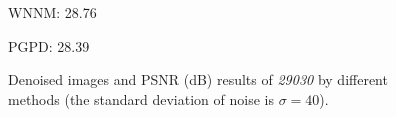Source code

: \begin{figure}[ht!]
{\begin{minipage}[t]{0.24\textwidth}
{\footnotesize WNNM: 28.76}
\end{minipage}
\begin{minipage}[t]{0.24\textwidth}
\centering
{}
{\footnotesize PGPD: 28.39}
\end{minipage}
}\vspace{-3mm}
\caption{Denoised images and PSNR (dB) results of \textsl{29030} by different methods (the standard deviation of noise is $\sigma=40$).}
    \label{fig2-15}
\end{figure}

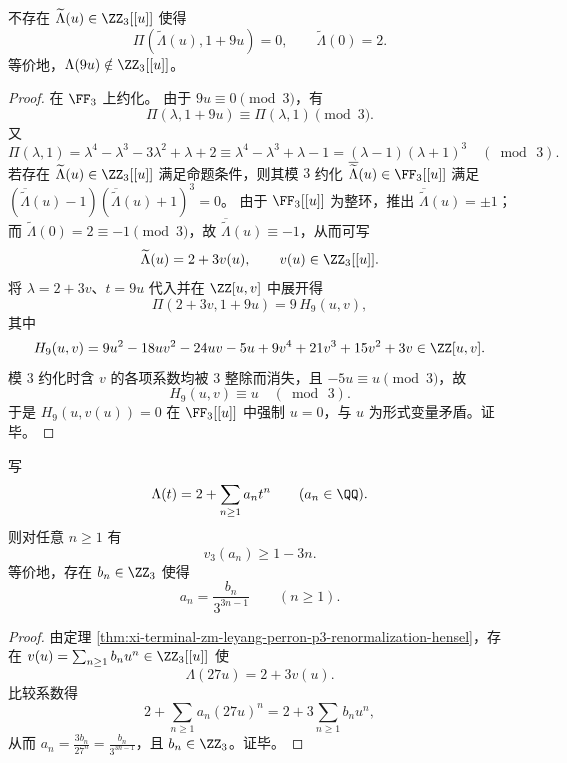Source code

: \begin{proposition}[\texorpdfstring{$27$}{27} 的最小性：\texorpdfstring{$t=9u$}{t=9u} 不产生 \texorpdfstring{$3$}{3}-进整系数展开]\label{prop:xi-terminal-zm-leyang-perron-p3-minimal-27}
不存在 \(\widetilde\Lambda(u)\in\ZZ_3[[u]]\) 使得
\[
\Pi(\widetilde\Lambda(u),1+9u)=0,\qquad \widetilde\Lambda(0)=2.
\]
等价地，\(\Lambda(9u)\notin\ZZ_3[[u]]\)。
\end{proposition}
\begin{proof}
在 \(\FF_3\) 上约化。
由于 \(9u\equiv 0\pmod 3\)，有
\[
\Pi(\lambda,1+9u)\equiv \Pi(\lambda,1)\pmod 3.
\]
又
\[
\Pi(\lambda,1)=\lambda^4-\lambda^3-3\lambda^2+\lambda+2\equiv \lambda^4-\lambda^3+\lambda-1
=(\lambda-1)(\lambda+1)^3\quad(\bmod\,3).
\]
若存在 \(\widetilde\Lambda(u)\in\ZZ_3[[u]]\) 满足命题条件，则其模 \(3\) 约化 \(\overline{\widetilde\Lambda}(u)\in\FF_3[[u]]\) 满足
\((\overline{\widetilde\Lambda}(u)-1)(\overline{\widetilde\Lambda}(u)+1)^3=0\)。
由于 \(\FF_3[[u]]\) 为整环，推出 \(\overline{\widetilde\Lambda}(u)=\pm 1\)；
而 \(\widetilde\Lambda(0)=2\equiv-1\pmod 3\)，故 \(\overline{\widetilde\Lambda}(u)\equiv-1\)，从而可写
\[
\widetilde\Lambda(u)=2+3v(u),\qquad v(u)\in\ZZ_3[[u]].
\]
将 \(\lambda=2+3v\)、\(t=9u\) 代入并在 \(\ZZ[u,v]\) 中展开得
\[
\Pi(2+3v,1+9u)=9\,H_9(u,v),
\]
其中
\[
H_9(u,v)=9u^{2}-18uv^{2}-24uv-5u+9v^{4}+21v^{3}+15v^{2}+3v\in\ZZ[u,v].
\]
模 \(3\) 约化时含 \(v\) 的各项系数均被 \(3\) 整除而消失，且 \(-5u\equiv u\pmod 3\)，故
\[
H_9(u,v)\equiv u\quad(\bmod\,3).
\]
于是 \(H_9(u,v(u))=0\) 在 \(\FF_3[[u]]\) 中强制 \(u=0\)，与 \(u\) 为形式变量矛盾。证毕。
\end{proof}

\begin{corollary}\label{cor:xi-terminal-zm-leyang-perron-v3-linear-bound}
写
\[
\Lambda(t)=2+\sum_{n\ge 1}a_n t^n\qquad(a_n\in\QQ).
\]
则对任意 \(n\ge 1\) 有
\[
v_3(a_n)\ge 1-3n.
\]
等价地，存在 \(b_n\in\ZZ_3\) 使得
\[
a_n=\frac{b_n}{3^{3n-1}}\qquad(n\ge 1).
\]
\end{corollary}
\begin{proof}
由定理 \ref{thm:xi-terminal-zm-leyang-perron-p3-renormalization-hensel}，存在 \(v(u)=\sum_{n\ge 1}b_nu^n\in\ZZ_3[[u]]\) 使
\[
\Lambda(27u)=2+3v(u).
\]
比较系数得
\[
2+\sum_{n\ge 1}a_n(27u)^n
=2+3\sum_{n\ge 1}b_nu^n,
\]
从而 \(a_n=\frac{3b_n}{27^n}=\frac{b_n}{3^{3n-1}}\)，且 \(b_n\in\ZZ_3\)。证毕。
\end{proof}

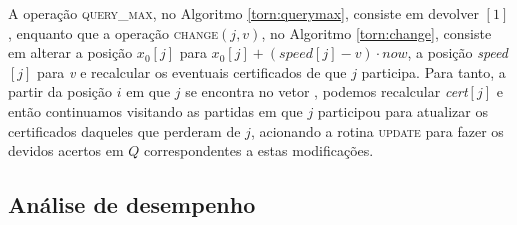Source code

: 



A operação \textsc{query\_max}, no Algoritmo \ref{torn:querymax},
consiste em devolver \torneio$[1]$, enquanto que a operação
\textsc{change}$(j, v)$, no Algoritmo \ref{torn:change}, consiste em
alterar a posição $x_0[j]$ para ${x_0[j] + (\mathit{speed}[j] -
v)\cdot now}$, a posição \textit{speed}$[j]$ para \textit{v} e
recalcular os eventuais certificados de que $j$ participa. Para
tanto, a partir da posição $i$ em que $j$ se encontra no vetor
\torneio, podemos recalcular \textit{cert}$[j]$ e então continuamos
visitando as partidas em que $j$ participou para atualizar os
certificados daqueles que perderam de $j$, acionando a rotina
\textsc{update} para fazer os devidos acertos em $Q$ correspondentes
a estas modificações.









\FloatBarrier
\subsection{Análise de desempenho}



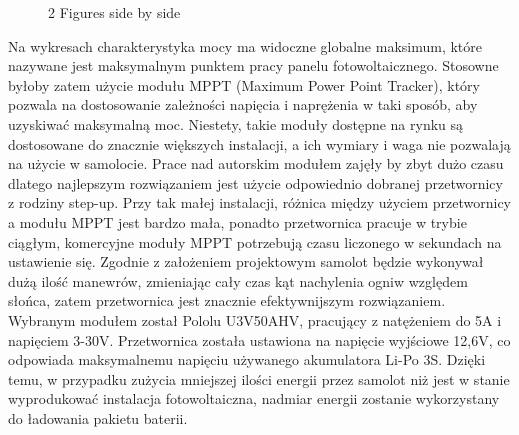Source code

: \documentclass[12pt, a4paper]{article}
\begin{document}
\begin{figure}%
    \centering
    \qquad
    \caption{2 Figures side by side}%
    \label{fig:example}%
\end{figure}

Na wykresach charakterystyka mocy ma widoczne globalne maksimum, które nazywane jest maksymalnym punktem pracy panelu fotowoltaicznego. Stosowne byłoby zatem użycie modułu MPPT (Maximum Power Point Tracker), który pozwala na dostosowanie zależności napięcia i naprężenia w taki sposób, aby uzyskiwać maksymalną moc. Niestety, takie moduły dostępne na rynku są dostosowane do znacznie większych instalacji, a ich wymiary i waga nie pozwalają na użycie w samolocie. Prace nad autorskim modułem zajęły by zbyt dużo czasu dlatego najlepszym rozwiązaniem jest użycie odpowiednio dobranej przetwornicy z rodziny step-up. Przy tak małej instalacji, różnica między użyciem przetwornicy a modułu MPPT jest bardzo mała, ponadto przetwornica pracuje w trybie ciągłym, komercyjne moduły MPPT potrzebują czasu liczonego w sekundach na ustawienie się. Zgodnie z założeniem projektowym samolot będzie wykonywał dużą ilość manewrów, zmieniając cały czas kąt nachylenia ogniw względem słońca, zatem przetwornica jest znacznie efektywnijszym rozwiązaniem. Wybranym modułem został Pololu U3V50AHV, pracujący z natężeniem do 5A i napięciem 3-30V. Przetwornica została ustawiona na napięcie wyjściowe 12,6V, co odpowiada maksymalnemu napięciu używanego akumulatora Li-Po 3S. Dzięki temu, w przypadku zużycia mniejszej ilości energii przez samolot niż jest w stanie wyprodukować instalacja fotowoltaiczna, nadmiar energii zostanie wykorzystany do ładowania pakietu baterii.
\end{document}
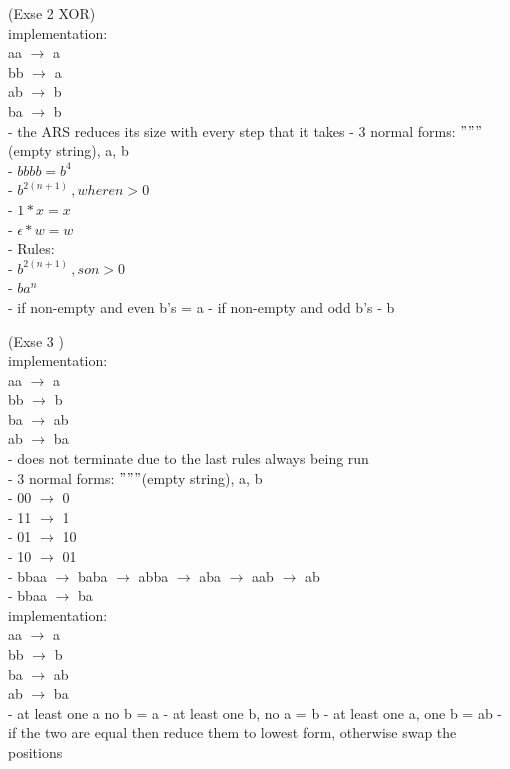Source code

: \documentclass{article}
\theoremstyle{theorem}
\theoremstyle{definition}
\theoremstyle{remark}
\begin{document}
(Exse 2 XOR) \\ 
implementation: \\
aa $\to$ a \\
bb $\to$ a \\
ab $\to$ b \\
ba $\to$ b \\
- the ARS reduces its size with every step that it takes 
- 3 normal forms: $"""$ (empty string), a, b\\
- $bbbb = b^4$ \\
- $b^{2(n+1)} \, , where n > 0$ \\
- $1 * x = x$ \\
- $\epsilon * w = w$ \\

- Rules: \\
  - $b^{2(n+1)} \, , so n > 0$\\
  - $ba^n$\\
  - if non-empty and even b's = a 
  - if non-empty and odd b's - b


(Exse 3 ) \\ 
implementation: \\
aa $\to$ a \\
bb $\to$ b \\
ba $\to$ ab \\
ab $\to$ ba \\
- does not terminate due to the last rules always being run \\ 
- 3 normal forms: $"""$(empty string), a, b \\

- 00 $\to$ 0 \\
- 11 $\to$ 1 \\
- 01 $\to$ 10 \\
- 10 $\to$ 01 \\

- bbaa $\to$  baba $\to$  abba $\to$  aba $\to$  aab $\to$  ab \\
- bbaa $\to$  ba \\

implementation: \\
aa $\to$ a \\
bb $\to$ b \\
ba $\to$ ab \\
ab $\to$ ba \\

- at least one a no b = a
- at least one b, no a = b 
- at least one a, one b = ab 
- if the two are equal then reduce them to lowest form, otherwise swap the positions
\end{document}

+++

● Your objective: All that is needed is a number: how many lines in the data above contain the string "textsc".

● Exercise solution: 3